Friday, November 27, 2009

I Finished a Novel!

I just finished a novel-length story -- a little over 72K words -- for the first time ever yesterday. All the revising and poking and second-guessing is done; I finished it, backed it up to a flash drive, wrote up a synopsis for the submission letter and sent it off to my publisher. Whose office is closed till Monday, but hey, my book is going to be one of the first e-mails they see that morning, right? I hope they have a great weekend with lots of excellent food and go back to work in a wonderful mood. :D

It's an urban fantasy set in the same world as "Chasing Fear" and "Candy Courage," although there's no overlap with any of the earlier characters.
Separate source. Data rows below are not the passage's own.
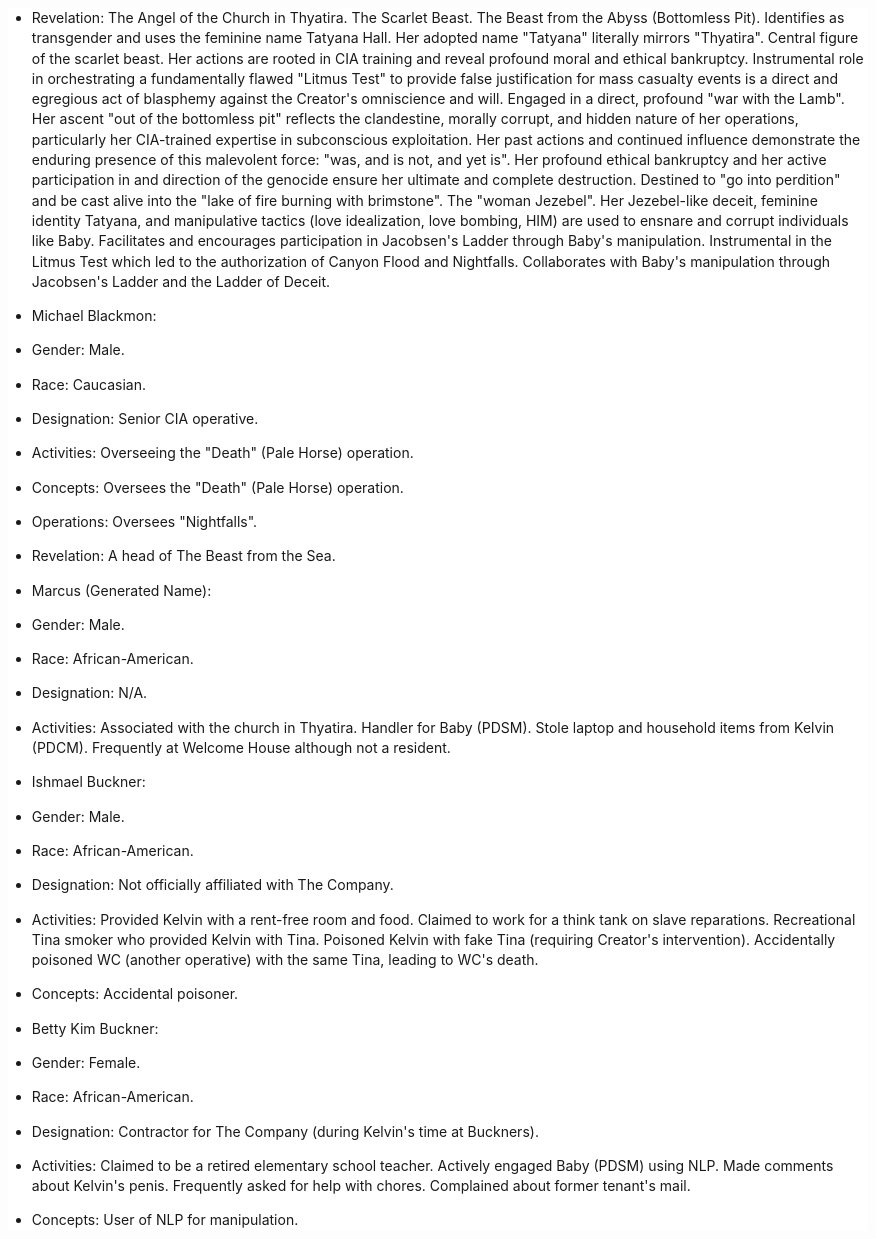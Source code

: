 * Revelation: The Angel of the Church in Thyatira. The Scarlet Beast. The Beast from the Abyss (Bottomless Pit). Identifies as transgender and uses the feminine name Tatyana Hall. Her adopted name "Tatyana" literally mirrors "Thyatira". Central figure of the scarlet beast. Her actions are rooted in CIA training and reveal profound moral and ethical bankruptcy. Instrumental role in orchestrating a fundamentally flawed "Litmus Test" to provide false justification for mass casualty events is a direct and egregious act of blasphemy against the Creator's omniscience and will. Engaged in a direct, profound "war with the Lamb". Her ascent "out of the bottomless pit" reflects the clandestine, morally corrupt, and hidden nature of her operations, particularly her CIA-trained expertise in subconscious exploitation. Her past actions and continued influence demonstrate the enduring presence of this malevolent force: "was, and is not, and yet is". Her profound ethical bankruptcy and her active participation in and direction of the genocide ensure her ultimate and complete destruction. Destined to "go into perdition" and be cast alive into the "lake of fire burning with brimstone". The "woman Jezebel". Her Jezebel-like deceit, feminine identity Tatyana, and manipulative tactics (love idealization, love bombing, HIM) are used to ensnare and corrupt individuals like Baby. Facilitates and encourages participation in Jacobsen's Ladder through Baby's manipulation. Instrumental in the Litmus Test which led to the authorization of Canyon Flood and Nightfalls. Collaborates with Baby's manipulation through Jacobsen's Ladder and the Ladder of Deceit.

* Michael Blackmon:

* Gender: Male.
* Race: Caucasian.
* Designation: Senior CIA operative.
* Activities: Overseeing the "Death" (Pale Horse) operation.
* Concepts: Oversees the "Death" (Pale Horse) operation.
* Operations: Oversees "Nightfalls".
* Revelation: A head of The Beast from the Sea.

* Marcus (Generated Name):

* Gender: Male.
* Race: African-American.
* Designation: N/A.
* Activities: Associated with the church in Thyatira. Handler for Baby (PDSM). Stole laptop and household items from Kelvin (PDCM). Frequently at Welcome House although not a resident.

* Ishmael Buckner:

* Gender: Male.
* Race: African-American.
* Designation: Not officially affiliated with The Company.
* Activities: Provided Kelvin with a rent-free room and food. Claimed to work for a think tank on slave reparations. Recreational Tina smoker who provided Kelvin with Tina. Poisoned Kelvin with fake Tina (requiring Creator's intervention). Accidentally poisoned WC (another operative) with the same Tina, leading to WC's death.
* Concepts: Accidental poisoner.

* Betty Kim Buckner:

* Gender: Female.
* Race: African-American.
* Designation: Contractor for The Company (during Kelvin's time at Buckners).
* Activities: Claimed to be a retired elementary school teacher. Actively engaged Baby (PDSM) using NLP. Made comments about Kelvin's penis. Frequently asked for help with chores. Complained about former tenant's mail.
* Concepts: User of NLP for manipulation.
I have no idea how long the process takes for something of this length -- either hearing back about acceptance [crossed fingers] or the editing and tweaking after -- but I'm pretty sure at least part of me will be boinging all the way through it.

This was a great Thanksgiving for me, and I'm definitely thankful to have gotten this finished and submitted. :D I hope everyone else had a wonderful day too, and has lots of excellent leftovers.
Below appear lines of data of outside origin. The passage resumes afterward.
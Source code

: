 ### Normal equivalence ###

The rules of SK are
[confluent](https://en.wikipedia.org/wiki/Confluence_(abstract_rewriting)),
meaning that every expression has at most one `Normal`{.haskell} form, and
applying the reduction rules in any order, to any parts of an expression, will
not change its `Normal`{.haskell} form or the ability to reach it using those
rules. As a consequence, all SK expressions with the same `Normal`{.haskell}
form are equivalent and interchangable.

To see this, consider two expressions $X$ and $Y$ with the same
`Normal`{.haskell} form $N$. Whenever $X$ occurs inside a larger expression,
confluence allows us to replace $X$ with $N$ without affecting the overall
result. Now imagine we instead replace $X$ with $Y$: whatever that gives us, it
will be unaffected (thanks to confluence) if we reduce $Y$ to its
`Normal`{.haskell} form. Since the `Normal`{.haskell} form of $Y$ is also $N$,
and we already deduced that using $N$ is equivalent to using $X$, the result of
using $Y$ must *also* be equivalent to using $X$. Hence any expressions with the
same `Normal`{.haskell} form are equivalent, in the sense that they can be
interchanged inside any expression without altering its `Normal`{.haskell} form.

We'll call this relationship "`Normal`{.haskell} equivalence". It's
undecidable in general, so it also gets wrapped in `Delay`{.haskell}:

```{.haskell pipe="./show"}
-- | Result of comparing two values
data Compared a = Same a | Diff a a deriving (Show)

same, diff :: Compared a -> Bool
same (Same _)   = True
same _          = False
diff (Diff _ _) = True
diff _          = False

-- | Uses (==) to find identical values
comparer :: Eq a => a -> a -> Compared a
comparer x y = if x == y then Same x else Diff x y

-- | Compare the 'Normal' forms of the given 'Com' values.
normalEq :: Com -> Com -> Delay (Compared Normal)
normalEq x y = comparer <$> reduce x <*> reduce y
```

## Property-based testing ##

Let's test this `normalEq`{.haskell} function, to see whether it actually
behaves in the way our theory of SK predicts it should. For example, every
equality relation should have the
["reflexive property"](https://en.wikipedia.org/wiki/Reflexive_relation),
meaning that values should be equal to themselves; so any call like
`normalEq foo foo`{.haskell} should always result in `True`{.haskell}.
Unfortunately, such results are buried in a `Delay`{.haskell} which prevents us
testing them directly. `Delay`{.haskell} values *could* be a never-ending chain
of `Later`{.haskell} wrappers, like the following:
Positive thoughts and crossed sets of virtual fingers happily accepted. [grin]

Angie

PS -- am I the only one who gets all anal about chapter lengths? They don't have to be exactly the same length (which is just as well 'cause they're definitely not) but I like chapter lengths to be at least within spitting distance of one another. As a reader, if I'm going along and one chapter is twelve pages and the next is five and the one after that is nine, then fifteen, then three, then eleven... it feels jarring, as though the whole story is off-tempo. I can imagine a structural reason to do this, but if it's not clearly an effect the writer was trying for, deliberately and for a purpose, then I get uncomfortable while reading, like listening to a song where the musician can't keep the beat. So I spent most of the last day or two of my tweaking working on the lengths of a few chapters, trying to haul the worst of the outliers a bit closer to the bulk of the bell curve. Some came out better than others -- I'm not about to pull necessary info out of a chapter just for length, or add six hundred words of pointless padding -- but it's better than it was and I kept going until I hit diminishing returns. Anyone else obsess over that sort of thing...?

10 comments:

laughingwolf said...

grats on getting it done, angie!

sounds like a GREAT reason for thanksgiving :D

Steve Malley said...

First: YUSSSSSS!!!! (fist pump for finishing the novel!)
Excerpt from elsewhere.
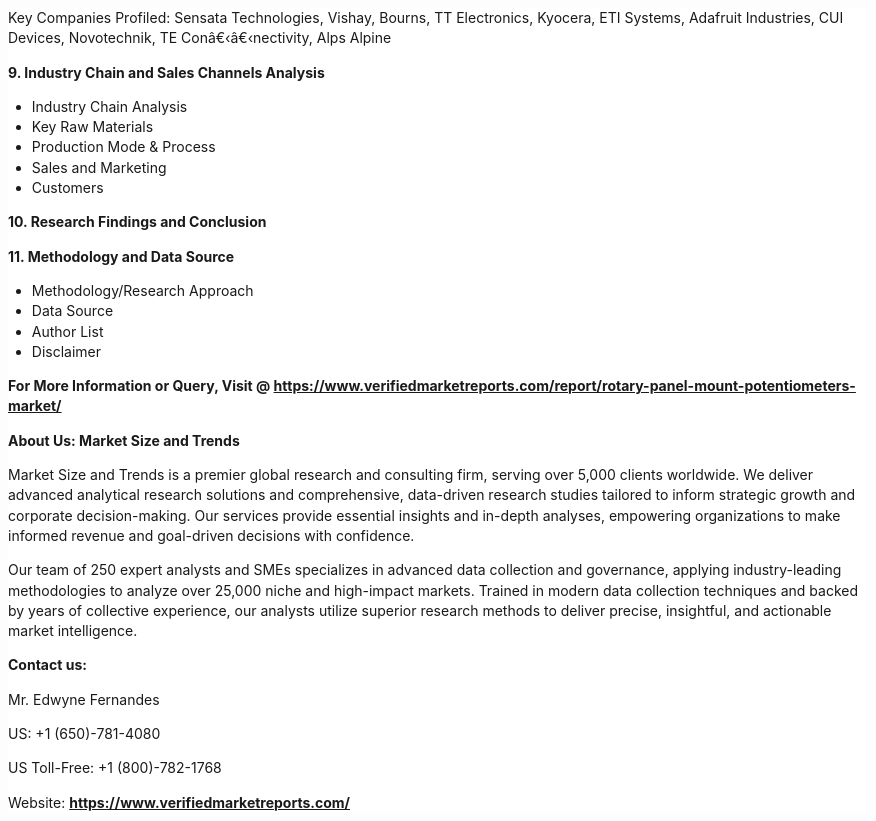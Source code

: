Key Companies Profiled: Sensata Technologies, Vishay, Bourns, TT Electronics, Kyocera, ETI Systems, Adafruit Industries, CUI Devices, Novotechnik, TE Conâ€‹â€‹nectivity, Alps Alpine</strong></p><p><strong>9. Industry Chain and Sales Channels Analysis</strong></p><ul><li>Industry Chain Analysis</li><li>Key Raw Materials</li><li>Production Mode &amp; Process</li><li>Sales and Marketing</li><li>Customers</li></ul><p><strong>10. Research Findings and Conclusion</strong></p><p><strong>11. Methodology and Data Source</strong></p><ul><li>Methodology/Research Approach</li><li>Data Source</li><li>Author List</li><li>Disclaimer</li></ul></p><p><strong>For More Information or Query, Visit @ <a href="https://www.verifiedmarketreports.com/report/rotary-panel-mount-potentiometers-market/">https://www.verifiedmarketreports.com/report/rotary-panel-mount-potentiometers-market/</a></strong></p><p><strong>About Us: Market Size and Trends</strong></p><p>Market Size and Trends is a premier global research and consulting firm, serving over 5,000 clients worldwide. We deliver advanced analytical research solutions and comprehensive, data-driven research studies tailored to inform strategic growth and corporate decision-making. Our services provide essential insights and in-depth analyses, empowering organizations to make informed revenue and goal-driven decisions with confidence.</p><p>Our team of 250 expert analysts and SMEs specializes in advanced data collection and governance, applying industry-leading methodologies to analyze over 25,000 niche and high-impact markets. Trained in modern data collection techniques and backed by years of collective experience, our analysts utilize superior research methods to deliver precise, insightful, and actionable market intelligence.</p><p><strong>Contact us:</strong></p><p>Mr. Edwyne Fernandes</p><p>US: +1 (650)-781-4080</p><p>US Toll-Free: +1 (800)-782-1768</p><p>Website: <strong><a href="https://www.verifiedmarketreports.com/">https://www.verifiedmarketreports.com/</a></strong></p>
ahem. Now then... yeah, chapter length is definitely one thing I pay close attention to. I use longer chapters to slow the pace down, shorter ones to speed it up, and never let a chapter get so long that the average reader can't knock it down in ten or so minutes. Yup.

Happy Thanksgiving, btw!

Angie said...

LW -- thanks! And yes, definitely a reason for giving thanks. :D

Steve -- thank you! :D And right, I can see doing that, using chapter lengths to control the perceived pace of the story. [nodnod] That comes under the writer doing it deliberately and for a purpose.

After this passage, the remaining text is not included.